Identity theft is a sordid matter at the best of times. After all, we’re talking about someone literally taking your place. It might be merely done as a gesture, committing ID fraud online without even making a note of your name (other than to cross it off a list). Or it could be someone turning up at a bank claiming to be you.
But how do these people get their hands on your identity? And what happens next?
How is your identity stolen?
Your identity is typically stolen in one of three ways.
The first way is when your credit card is cloned or copied by an unscrupulous waiter, waitress, street vendor, or similar. More often not this happens abroad or in a big city. It’s less common when you’re at home at places you visit regularly.
Second, identity theft can occur if your details are part of a massive data breach. Consider the Experian data breach in 2015, for example.
The third method of identity theft comes thanks to email, SMS messaging, and any other medium where phishing is prevalent. A technique used to fool you into entering your username, password, and personal information into a fake webpage, phishing relies on a semblance of recognition to trap you. So, the message might appear as a password reset mail, or perhaps tell you your account has been restricted. You click the link, log in, provide the information they ask for… and your electronic identity is stolen.
How does the identity travel?
Stolen identities are often for sale, almost always added to vast databases for criminals to access and use. In the case of credit cards, these are typically tested to see if they work – a small purchase might be made. Or the purchase might be larger, sent to a nondescript address on an industrial estate, and then sold on. This is money laundering.
So, it’s almost like virtual travel: you stay at home, your digital identity gets sent around the internet until a buyer is found.
You’re for sale on the Dark Web
Primarily, accounts with money attached are the most desirable. So, bank and credit card accounts, mortgages, online payments like PayPal, hire purchase deals, smartphone contracts – anything that requires a big chunk of personal data for approval.
The more complete the data, the more likely it is to sell.
Most people think of the internet and the web as the same thing. In truth, the internet is merely the infrastructure of routers, data hubs, DNS servers, and cabling. The web, like email, FTP, and the torrent network, sits upon the internet.
So too does the Dark Web, a hidden portion of the online world accessed via the Tor browser. Think of this as a “wild west” internet that is difficult to police. Standard web search tools cannot crawl these sites, so you won’t find any results pertaining to them in Google.
Like the back alleyway of the internet, the Dark Web is perfect for selling stolen data, weapons, drugs, and other dodgy deals. Remember, identity thieves are criminals, with all manner of illegal operations in progress.
How much is your ID worth?
The Dark Web provides a marketplace for your identity to be bought and sold.
Each record for sale on the Dark Web makes a profit for whoever stole them. The more comprehensive the data and the balance in the account, the higher the price. A study by Trend Micro found that bank logins alone are $200 to $500 per account.
Single credit cards are usually sold for under $100, with many under $10. This price is reflected in the amount of unused credit available on the cards.
Meanwhile, accounts with mobile phone operators are available for a maximum of $14. That’s small fry compared to the $300 price tag slapped onto your well-used eBay and PayPal accounts.

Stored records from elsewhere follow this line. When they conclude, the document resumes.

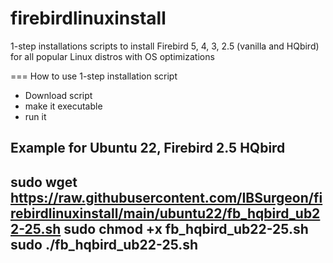 # firebirdlinuxinstall
1-step installations scripts to install Firebird 5, 4, 3, 2.5 (vanilla and HQbird) for all popular Linux distros with OS optimizations

=== How to use 1-step installation script

* Download script
* make it executable
* run it

Example for Ubuntu 22, Firebird 2.5 HQbird
----
sudo wget https://raw.githubusercontent.com/IBSurgeon/firebirdlinuxinstall/main/ubuntu22/fb_hqbird_ub22-25.sh
sudo chmod +x fb_hqbird_ub22-25.sh
sudo ./fb_hqbird_ub22-25.sh
----

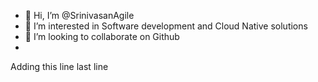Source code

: - 👋 Hi, I’m @SrinivasanAgile
- 👀 I’m interested in Software development and Cloud Native solutions
- 💞️ I’m looking to collaborate on Github
- 
Adding this line
last line
<!---
SrinivasanAgile/SrinivasanAgile is a ✨ special ✨ repository because its `README.md` (this file) appears on your GitHub profile.
You can click the Preview link to take a look at your changes.
--->
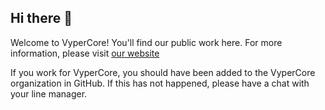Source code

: ## Hi there 👋

Welcome to VyperCore! You'll find our public work here. For more information, please visit [our website](https://www.vypercore.com)

If you work for VyperCore, you should have been added to the VyperCore organization in GitHub. If this has not happened, please have a chat with your line manager.
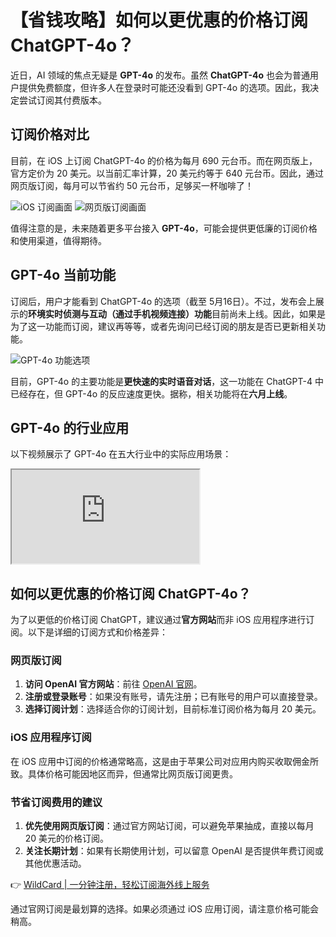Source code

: # 【省钱攻略】如何以更优惠的价格订阅 ChatGPT-4o？

近日，AI 领域的焦点无疑是 **GPT-4o** 的发布。虽然 **ChatGPT-4o** 也会为普通用户提供免费额度，但许多人在登录时可能还没看到 GPT-4o 的选项。因此，我决定尝试订阅其付费版本。

## 订阅价格对比

目前，在 iOS 上订阅 ChatGPT-4o 的价格为每月 690 元台币。而在网页版上，官方定价为 20 美元。以当前汇率计算，20 美元约等于 640 元台币。因此，通过网页版订阅，每月可以节省约 50 元台币，足够买一杯咖啡了！

![iOS 订阅画面](https://bbtdd.com/img/165721310511.webp&amp;width=277&amp;height=600)
![网页版订阅画面](https://bbtdd.com/img/8515806672.webp&amp;width=600&amp;height=509)

值得注意的是，未来随着更多平台接入 **GPT-4o**，可能会提供更低廉的订阅价格和使用渠道，值得期待。

## GPT-4o 当前功能

订阅后，用户才能看到 ChatGPT-4o 的选项（截至 5月16日）。不过，发布会上展示的**环境实时侦测与互动（通过手机视频连接）功能**目前尚未上线。因此，如果是为了这一功能而订阅，建议再等等，或者先询问已经订阅的朋友是否已更新相关功能。

![GPT-4o 功能选项](https://bbtdd.com/img/47577006914380.webp&amp;width=277&amp;height=600)

目前，GPT-4o 的主要功能是**更快速的实时语音对话**，这一功能在 ChatGPT-4 中已经存在，但 GPT-4o 的反应速度更快。据称，相关功能将在**六月上线**。

## GPT-4o 的行业应用

以下视频展示了 GPT-4o 在五大行业中的实际应用场景：

<iframe src="https://www.youtube.com/embed/yFCnHTMf36M?wmode=transparent" title="YouTube video player"></iframe>

## 如何以更优惠的价格订阅 ChatGPT-4o？

为了以更低的价格订阅 ChatGPT，建议通过**官方网站**而非 iOS 应用程序进行订阅。以下是详细的订阅方式和价格差异：

### 网页版订阅
1. **访问 OpenAI 官方网站**：前往 [OpenAI 官网](https://www.openai.com)。
2. **注册或登录账号**：如果没有账号，请先注册；已有账号的用户可以直接登录。
3. **选择订阅计划**：选择适合你的订阅计划，目前标准订阅价格为每月 20 美元。

### iOS 应用程序订阅
在 iOS 应用中订阅的价格通常略高，这是由于苹果公司对应用内购买收取佣金所致。具体价格可能因地区而异，但通常比网页版订阅更贵。

### 节省订阅费用的建议
1. **优先使用网页版订阅**：通过官方网站订阅，可以避免苹果抽成，直接以每月 20 美元的价格订阅。
2. **关注长期计划**：如果有长期使用计划，可以留意 OpenAI 是否提供年费订阅或其他优惠活动。

👉 [WildCard | 一分钟注册，轻松订阅海外线上服务](https://bbtdd.com/WildCard)

通过官网订阅是最划算的选择。如果必须通过 iOS 应用订阅，请注意价格可能会稍高。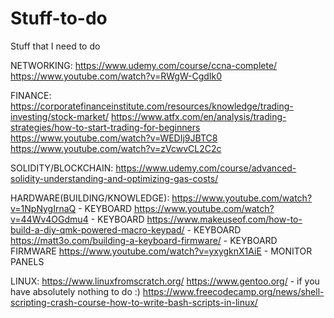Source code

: # Stuff-to-do
Stuff that I need to do

NETWORKING:
https://www.udemy.com/course/ccna-complete/
https://www.youtube.com/watch?v=RWgW-CgdIk0




FINANCE:
https://corporatefinanceinstitute.com/resources/knowledge/trading-investing/stock-market/
https://www.atfx.com/en/analysis/trading-strategies/how-to-start-trading-for-beginners
https://www.youtube.com/watch?v=WEDIj9JBTC8
https://www.youtube.com/watch?v=zVcwvCL2C2c






SOLIDITY/BLOCKCHAIN:
https://www.udemy.com/course/advanced-solidity-understanding-and-optimizing-gas-costs/




HARDWARE(BUILDING/KNOWLEDGE):
https://www.youtube.com/watch?v=1NpNygIrnaQ  - KEYBOARD
https://www.youtube.com/watch?v=44Wv4OGdmu4  - KEYBOARD
https://www.makeuseof.com/how-to-build-a-diy-qmk-powered-macro-keypad/  - KEYBOARD
https://matt3o.com/building-a-keyboard-firmware/  - KEYBOARD FIRMWARE
https://www.youtube.com/watch?v=yxygknX1AiE  - MONITOR PANELS


LINUX:
https://www.linuxfromscratch.org/
https://www.gentoo.org/  - if you have absolutely nothing to do :)
https://www.freecodecamp.org/news/shell-scripting-crash-course-how-to-write-bash-scripts-in-linux/

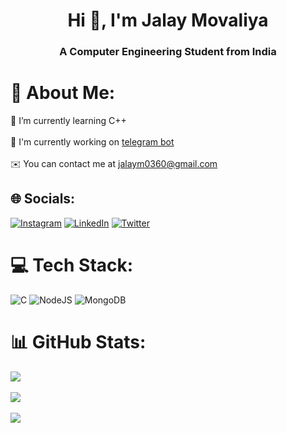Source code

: <h1 align="center">Hi 👋, I'm Jalay Movaliya</h1>
<h3 align="center">A Computer Engineering Student from India</h3>

# 💫 About Me:
🧠  I’m currently learning C++<br><br>🚀  I'm currently working on [telegram bot](https://github.com/Yogi0360/tele-ce-bot)<br><br>✉️  You can contact me at [jalaym0360@gmail.com](mailto:jalaym0360@gmail.com)


## 🌐 Socials:
[![Instagram](https://img.shields.io/badge/Instagram-%23E4405F.svg?logo=Instagram&logoColor=white)](https://instagram.com/jalay_movaliya) [![LinkedIn](https://img.shields.io/badge/LinkedIn-%230077B5.svg?logo=linkedin&logoColor=white)](https://linkedin.com/in/jalay-movaliya-4a0408255) [![Twitter](https://img.shields.io/badge/Twitter-%231DA1F2.svg?logo=Twitter&logoColor=white)](https://twitter.com/yogi0360) 

# 💻 Tech Stack:
![C](https://img.shields.io/badge/c-%2300599C.svg?style=for-the-badge&logo=c&logoColor=white) ![NodeJS](https://img.shields.io/badge/node.js-6DA55F?style=for-the-badge&logo=node.js&logoColor=white) ![MongoDB](https://img.shields.io/badge/MongoDB-%234ea94b.svg?style=for-the-badge&logo=mongodb&logoColor=white)
# 📊 GitHub Stats:
![](https://github-readme-stats.vercel.app/api?username=Yogi0360&theme=dark&hide_border=false&include_all_commits=true&count_private=true)<br/><br/>
![](https://github-readme-streak-stats.herokuapp.com/?user=Yogi0360&theme=dark&hide_border=false)<br/><br/>
![](https://github-readme-stats.vercel.app/api/top-langs/?username=Yogi0360&theme=dark&hide_border=false&include_all_commits=true&count_private=true&layout=compact)
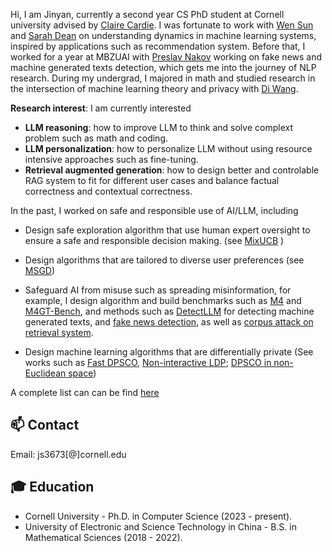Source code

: Hi, I am Jinyan, currently a second year CS PhD student at Cornell university advised by [Claire Cardie](https://www.cs.cornell.edu/home/cardie/). I was fortunate to work with [Wen Sun](https://wensun.github.io/) and [Sarah Dean](https://sdean.website/) on understanding dynamics in machine learning systems, inspired by applications such as recommendation system. Before that, I worked for a year at MBZUAI with [Preslav Nakov](https://mbzuai.ac.ae/study/faculty/preslav-nakov/) working on fake news and machine generated texts detection, which gets me into the journey of NLP research. During my undergrad, I majored in math and studied research in the intersection of machine learning theory and privacy with [Di Wang](https://shao3wangdi.github.io/). 




**Research interest**: I am currently interested
- **LLM reasoning**: how to improve LLM to think and solve complext problem such as math and coding. 
- **LLM personalization**: how to personalize LLM without using resource intensive approaches such as fine-tuning. 
- **Retrieval augmented generation**: how to design better and controlable RAG system to fit for different user cases and balance factual correctness and contextual correctness. 



In the past, I worked on safe and responsible use of AI/LLM, including 
- Design safe exploration algorithm that use human expert oversight to ensure a safe and responsible decision making. (see [MixUCB](https://drive.google.com/file/d/12DWE7vl3PaWEbSrYI71ldG_9fnKgihBX/view?usp=sharing) )

- Design algorithms that are tailored to diverse user preferences (see [MSGD](https://arxiv.org/pdf/2406.01481))

- Safeguard AI from misuse such as spreading misinformation, for example, I design algorithm and build benchmarks such as [M4](https://arxiv.org/pdf/2305.14902) and [M4GT-Bench](https://arxiv.org/pdf/2402.11175), and methods such as [DetectLLM](https://arxiv.org/pdf/2306.05540.pdf) for detecting machine generated texts, and [fake news detection](https://arxiv.org/pdf/2311.04917), as well as [corpus attack on retrieval system](https://arxiv.org/pdf/2406.05087). 

- Design machine learning algorithms that are differentially private (See works such as [Fast DPSCO](https://proceedings.mlr.press/v167/su22a/su22a.pdf), [Non-interactive LDP](https://proceedings.mlr.press/v189/su23a/su23a.pdf); [DPSCO in non-Euclidean space](https://proceedings.mlr.press/v216/su23b/su23b.pdf))

A complete list can can be find [here](https://jinyansu1.github.io/Publications.html)

  
## 📫 Contact
Email: js3673[@]cornell.edu



## 🎓 Education
- Cornell University - Ph.D. in Computer Science  (2023 - present). 
- University of Electronic and Science Technology in China - B.S. in Mathematical Sciences (2018 - 2022).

Remember when you applied for credit and provided a scan or photocopy of your passport? Perhaps your wedding certificate? Those sell for up to $40 – after all, owning someone’s passport details is an instant new identity.
It’s disconcerting to learn how your digital identity is traded. So, here’s a final sobering price: medical data is worth around $1000 per record. Let’s hope your healthcare provider employs secure procedures to protect your data.
Where does your stolen identity go?
Criminals around the world have access to databases of stolen credit card details and entire identities. The more complete the collection of data, the better. People with greater wealth are more desirable to thieves, but the super-rich are rarely found here. They’re usually targeted in a more specific manner.
Thanks to the internet, your stolen identity could end up anywhere in the world. Financially speaking, you could be simultaneously in London buying trousers and Rio having breakfast. However, this sort of activity typically results in credit card companies noting that something is wrong.
As such, your stolen identity probably doesn’t travel far beyond your usual pattern of movement. This way identity criminals can enjoy the longest possible use of your ID. A week would be a long time, but more than enough time to ramp up huge debts in your name.
Keep hold of your identity
The risk is simple: someone who has the key elements of your identity can claim to be you. With that information and some basic research into your likely wealth, ID fraud can be committed.
Data breaches are impossible to prevent. So, the answer is to protect yourself. While your personal data languishes on a database, ready to be used for automated phishing emails or more specific targeting, you can use security tools and credit monitoring services to reduce your exposure.
Cybercriminals don’t like hard work. It takes time and it isn’t profitable. Instead, they aim for low-hanging fruit, easy wins. Don’t be an easy win – make identity theft difficult and the criminals will move on to the next victim.